Book title: Mad Church Disease
Author: Anne Jackson
Grand Rapids, Zondervan, 2009
Number of pages: 190
Love Hurts, yeah, yeah (love hurts) says the J. Giles Band, and according to Anne Jackson, so does ministry. Having been in vocational ministry for fifteen plus years, I'd have to agree with both J. Giles (whoever he is) and Anne Jackson.
Jackson's book deals with burnout in ministry, particularly in full-time church work. Ideally, working on a church staff should be the safest place in the world to work. But one soon discovers that there are super-sized egos, personal agendas, micro-mis-managers, political maneuverings and mis-matched expectations at every turn. It shouldn't be this way, but it is. Every ministry has all or at least some of these to some extent sparking fires.
Jackson concludes that ministry burnout is a disease. Like swine flu ravaging passengers on an airplane, Mad Church Disease is an epidemic running unchecked in churches all across the country. Sadly, victims of burnout look for comfort and relief in sin rather than God or his people.
Studies and statistics abound in Jackson's book, as does wise advice from experienced ministers and ministry leaders. Grace also abounds for burnouts. And Jackson puts together some great exercises and discussion starters for those who are serious about overcoming the seemingly insurmountable challenges of ministry for the purpose of productively serving and loving God's people and equipping them for the work of the ministry.
Jackson presents her argument well. In fact, she's inspires the serious reader to take a personal inventory and responsibility for the way he or she works for the Lord and serves in church.
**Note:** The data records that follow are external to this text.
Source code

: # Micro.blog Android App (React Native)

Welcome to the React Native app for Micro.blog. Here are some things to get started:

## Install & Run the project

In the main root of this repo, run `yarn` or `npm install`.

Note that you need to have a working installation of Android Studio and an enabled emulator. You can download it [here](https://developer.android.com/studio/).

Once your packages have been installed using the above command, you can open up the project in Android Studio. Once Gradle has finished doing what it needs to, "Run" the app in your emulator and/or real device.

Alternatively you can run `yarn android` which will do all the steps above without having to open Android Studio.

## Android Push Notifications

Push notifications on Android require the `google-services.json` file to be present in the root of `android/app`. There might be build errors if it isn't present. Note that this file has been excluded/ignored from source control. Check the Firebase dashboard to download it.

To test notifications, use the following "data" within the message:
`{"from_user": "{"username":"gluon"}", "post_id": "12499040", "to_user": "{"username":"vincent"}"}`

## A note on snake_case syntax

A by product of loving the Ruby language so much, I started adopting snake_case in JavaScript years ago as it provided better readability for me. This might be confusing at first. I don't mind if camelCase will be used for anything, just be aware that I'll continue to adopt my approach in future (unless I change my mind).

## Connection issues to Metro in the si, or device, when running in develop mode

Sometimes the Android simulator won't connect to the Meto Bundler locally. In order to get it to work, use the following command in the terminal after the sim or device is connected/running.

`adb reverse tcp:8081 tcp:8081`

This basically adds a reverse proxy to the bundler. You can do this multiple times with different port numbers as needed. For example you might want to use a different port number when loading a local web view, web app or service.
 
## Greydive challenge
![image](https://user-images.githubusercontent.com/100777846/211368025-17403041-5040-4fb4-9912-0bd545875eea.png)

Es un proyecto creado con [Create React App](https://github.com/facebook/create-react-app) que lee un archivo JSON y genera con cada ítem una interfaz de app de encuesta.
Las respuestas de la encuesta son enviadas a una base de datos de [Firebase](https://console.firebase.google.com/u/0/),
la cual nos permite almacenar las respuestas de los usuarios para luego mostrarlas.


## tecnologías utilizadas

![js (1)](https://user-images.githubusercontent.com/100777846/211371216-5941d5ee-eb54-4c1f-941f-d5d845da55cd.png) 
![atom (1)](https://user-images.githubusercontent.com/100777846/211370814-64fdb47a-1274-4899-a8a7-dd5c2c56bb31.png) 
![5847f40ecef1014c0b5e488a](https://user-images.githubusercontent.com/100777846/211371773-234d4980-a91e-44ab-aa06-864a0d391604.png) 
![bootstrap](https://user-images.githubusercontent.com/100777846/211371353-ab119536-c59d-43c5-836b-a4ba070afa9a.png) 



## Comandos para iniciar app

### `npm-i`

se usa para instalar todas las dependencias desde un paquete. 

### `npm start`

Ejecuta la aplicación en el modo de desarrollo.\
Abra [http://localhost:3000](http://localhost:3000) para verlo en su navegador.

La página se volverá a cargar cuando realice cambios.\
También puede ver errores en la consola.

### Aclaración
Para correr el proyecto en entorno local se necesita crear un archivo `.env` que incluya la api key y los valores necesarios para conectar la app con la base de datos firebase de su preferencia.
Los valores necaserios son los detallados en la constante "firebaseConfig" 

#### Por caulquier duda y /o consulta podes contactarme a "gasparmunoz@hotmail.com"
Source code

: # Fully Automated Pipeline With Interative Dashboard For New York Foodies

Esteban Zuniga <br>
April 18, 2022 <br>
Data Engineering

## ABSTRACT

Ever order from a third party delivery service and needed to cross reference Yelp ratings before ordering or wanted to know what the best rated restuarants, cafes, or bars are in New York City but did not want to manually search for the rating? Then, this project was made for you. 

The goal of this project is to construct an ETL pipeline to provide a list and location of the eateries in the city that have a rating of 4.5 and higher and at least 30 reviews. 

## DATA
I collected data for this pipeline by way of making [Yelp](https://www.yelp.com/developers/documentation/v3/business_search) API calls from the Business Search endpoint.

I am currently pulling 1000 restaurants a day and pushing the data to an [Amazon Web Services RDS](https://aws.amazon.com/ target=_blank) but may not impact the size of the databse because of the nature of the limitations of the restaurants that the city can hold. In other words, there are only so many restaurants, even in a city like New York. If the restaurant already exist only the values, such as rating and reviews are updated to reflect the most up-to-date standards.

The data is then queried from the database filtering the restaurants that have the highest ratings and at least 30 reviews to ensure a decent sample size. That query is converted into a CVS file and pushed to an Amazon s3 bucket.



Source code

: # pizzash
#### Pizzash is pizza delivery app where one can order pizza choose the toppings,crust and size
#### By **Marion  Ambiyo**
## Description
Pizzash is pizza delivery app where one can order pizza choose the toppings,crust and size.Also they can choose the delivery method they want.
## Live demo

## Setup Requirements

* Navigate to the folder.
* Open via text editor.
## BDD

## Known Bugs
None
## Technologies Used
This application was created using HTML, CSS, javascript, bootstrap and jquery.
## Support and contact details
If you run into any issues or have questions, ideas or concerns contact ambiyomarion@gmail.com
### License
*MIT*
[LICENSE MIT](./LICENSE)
Jackson does a phenomenal job of recruiting well known pastors to punctuate each chapter's main point. In this book the reader hears from heavy hitters like Bill Hybels, Perry Noble, and Wayne Cordiero just to name a few.
If you work on a church staff, worked on a church staff, or want to work on a church staff, pick up this book. It helps put things in perspective. It will cause you to take off the rose-colored glasses. And it will help you to have a healthy and balanced approach to ministry.